Чарлзуэрт умолк, вцепившись в барьер свидетельского места и напряженно глядя в лицо магистрату.
Последний шевельнулся за своим столом.
— У вас есть какие-нибудь вопросы, доктор Эванс?
Томас огляделся вокруг.
— Едва ли. — Он посмотрел в глаза Чарлзуэрту, и тот едва заметно качнул головой. — Нет, благодарю вас. — Странный объект для поисков указаний, но все же...
— Вы обращаетесь за юридической помощью?
«Какого черта мне задают вопросы, которые я толком не могу понять? — подумал Томас. — Очевидно, они так привыкли к своему жаргону, что им кажется, будто его понимают все».
— Я только хотел бы повидать своего солиситора{29}, — ответил он. (Бедный мистер Верден —. интересно, как ему это понравится?)

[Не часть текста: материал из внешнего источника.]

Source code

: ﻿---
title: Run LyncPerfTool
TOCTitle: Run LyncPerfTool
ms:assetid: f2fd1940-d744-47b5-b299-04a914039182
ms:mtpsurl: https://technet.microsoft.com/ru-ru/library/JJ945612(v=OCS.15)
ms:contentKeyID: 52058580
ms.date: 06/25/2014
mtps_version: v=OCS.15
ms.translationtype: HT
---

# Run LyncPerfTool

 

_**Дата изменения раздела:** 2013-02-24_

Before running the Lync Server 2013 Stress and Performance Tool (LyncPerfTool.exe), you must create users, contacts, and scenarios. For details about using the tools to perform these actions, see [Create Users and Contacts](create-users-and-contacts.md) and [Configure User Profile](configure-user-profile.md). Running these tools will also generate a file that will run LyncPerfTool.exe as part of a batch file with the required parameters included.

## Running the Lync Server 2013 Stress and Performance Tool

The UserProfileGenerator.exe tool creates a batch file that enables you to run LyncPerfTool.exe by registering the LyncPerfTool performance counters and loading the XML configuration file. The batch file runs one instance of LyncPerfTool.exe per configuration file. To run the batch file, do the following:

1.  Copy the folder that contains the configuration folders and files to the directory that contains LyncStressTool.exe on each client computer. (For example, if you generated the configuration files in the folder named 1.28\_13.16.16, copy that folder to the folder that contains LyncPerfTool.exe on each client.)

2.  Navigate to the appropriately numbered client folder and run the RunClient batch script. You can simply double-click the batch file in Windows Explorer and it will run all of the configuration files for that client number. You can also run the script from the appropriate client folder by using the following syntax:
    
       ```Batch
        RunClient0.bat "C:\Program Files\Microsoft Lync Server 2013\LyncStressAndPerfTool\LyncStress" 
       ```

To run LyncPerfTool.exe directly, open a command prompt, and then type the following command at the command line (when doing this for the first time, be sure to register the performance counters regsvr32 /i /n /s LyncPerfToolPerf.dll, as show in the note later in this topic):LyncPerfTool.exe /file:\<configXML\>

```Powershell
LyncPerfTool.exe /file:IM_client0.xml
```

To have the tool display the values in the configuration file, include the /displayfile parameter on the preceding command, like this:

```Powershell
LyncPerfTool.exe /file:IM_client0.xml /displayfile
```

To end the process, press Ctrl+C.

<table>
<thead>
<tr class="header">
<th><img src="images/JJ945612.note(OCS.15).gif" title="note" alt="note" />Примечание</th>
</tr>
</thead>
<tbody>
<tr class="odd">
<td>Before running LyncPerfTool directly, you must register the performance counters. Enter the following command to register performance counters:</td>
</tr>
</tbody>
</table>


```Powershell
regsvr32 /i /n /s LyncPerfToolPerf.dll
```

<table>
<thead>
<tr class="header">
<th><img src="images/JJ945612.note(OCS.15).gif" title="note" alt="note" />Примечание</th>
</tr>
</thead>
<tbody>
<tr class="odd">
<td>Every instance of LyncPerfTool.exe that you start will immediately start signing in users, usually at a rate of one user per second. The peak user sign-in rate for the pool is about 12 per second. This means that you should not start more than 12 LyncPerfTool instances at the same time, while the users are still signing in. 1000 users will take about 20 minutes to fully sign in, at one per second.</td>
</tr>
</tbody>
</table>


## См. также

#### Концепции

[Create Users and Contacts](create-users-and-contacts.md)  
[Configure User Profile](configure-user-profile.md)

После этого Томаса отвели мимо комнаты ожидания вниз к камерам ждать, пока разберутся со всеми заключенными, прежде чем отвести их в Брикстонскую тюрьму. Он мельком увидел лицо Матильды с растянутым в деланной улыбке ртом и глазами, полными слез. Томас не догадывался, каким маленьким и отважным выглядит он между двумя высокими конвоирами, с его бледным лицом, растрепанными светлыми волосами и руками, сердито засунутыми в карманы пиджака. Он улыбнулся Матильде в ответ, и она подняла руку с торчащим кверху большим пальцем, словно говоря: «Все будет о’кей!»
«Но пока что меня отправляют в тюрьму, — с тоской подумал Томас. — Это не так уж забавно».
Был ветреный ноябрьский день. Кокрилл кутался в старый макинтош, переступая с ноги на ногу, чтобы согреться, в ожидании, пока Чарлзуэрт выйдет из здания полицейского суда. Наконец он появился вместе с сержантом Беддом.
— Здравствуйте, инспектор. Вас-то я и хотел видеть. — Чарлзуэрт ткнул пальцем в сторону паба. — Пошли — поговорим там.
В баре-салоне, еще почти пустом, он усадил гостя за круглый столик с медным ободком и спросил, что тот будет пить.